Herb Lytle

Called the "dean" of auto racers in the press, Herb Lytle was probably the most experienced driver in the first Indianapolis 500. No other driver had been racing cars since the 1890's, as Lytle did. Lytle was also the only driver who competed in the first Vanderbilt Cup in 1904 who also raced in the Indianapolis 500. Unfortunately, Lytle's participation in the first Indianapolis 500 ended in the race's spectacular accident, through no fault of his own. The massive home stretch accident was triggered by Joe Jagersberger and involved Harry Knight, Lytle, and Fiat of Eddie Hearne, which was also damaged but was able to continue. Lytle, who drove an Apperson racer, was servicing his car in the pits when he was collected in the melee. The Apperson automobile company was based in Kokomo, Indiana.

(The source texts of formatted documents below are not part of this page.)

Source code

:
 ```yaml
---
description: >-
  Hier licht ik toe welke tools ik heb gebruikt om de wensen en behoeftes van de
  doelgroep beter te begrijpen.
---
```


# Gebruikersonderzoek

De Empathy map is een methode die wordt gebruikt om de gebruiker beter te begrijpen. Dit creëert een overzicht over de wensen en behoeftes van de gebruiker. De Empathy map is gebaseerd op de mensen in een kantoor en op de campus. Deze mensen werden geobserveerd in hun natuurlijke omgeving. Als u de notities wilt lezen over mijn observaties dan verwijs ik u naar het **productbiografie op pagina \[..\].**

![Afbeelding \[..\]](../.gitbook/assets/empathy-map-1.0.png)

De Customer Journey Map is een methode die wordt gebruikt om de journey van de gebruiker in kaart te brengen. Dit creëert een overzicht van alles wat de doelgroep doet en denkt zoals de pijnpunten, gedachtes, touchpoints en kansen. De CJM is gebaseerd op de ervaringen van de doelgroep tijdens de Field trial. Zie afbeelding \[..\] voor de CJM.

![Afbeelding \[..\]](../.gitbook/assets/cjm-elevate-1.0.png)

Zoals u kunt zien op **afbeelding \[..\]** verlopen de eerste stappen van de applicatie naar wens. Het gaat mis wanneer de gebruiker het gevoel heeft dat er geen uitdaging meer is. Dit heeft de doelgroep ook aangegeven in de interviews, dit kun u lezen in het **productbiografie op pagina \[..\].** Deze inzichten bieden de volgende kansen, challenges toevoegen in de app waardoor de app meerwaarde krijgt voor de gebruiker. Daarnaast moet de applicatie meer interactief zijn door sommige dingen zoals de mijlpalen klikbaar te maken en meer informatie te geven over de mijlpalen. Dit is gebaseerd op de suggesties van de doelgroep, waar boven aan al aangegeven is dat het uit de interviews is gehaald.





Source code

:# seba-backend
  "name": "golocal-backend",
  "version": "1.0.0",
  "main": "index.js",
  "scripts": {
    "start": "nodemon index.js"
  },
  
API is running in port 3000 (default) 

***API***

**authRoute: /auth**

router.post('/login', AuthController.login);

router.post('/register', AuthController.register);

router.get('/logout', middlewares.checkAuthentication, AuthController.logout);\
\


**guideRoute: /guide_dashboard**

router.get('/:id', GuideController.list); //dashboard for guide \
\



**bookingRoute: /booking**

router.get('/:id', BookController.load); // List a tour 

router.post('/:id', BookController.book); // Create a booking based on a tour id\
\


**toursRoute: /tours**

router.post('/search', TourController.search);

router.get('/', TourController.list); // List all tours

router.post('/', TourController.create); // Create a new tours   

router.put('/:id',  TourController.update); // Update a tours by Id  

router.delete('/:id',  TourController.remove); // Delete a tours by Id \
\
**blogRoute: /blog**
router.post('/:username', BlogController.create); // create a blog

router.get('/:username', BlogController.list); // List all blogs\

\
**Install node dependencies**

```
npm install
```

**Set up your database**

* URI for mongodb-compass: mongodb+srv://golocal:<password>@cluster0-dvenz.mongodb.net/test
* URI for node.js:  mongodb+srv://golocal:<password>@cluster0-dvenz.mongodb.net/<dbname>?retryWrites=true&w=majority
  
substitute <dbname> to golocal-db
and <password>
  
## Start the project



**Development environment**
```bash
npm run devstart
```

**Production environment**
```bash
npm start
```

The first Indianapolis 500 proved to be Lytle's last, although he did compete at the Speedway in its inaugural auto race meet of August 1909 and the first race meet in May 1910 (aside from the December 1909 speed trials) after the track was paved with bricks, which was organized in May 1910. Lytle's efforts in these events were without distinction except for the fact that he was the only driver seriously injured in the May races, suffering a broken left leg.
Another important item on Lytle's resume was his run in the 1905 James Gordon Bennett Jr. Cup race in France. Lytle drove several races for Pope-Toledo, including the Bennett Cup, the most important race in the world in 1905. Lytle also drove in the 1908 Briarcliff Trophy and you can read about his impressions of that race here. Lytle contracted Typhoid Fever in late 1908 and narrowly survived an illness that raged for six months.
Note that according to the cutline on the original photo, Lytle's riding mechanic at the time was a man named W.F. Clifton.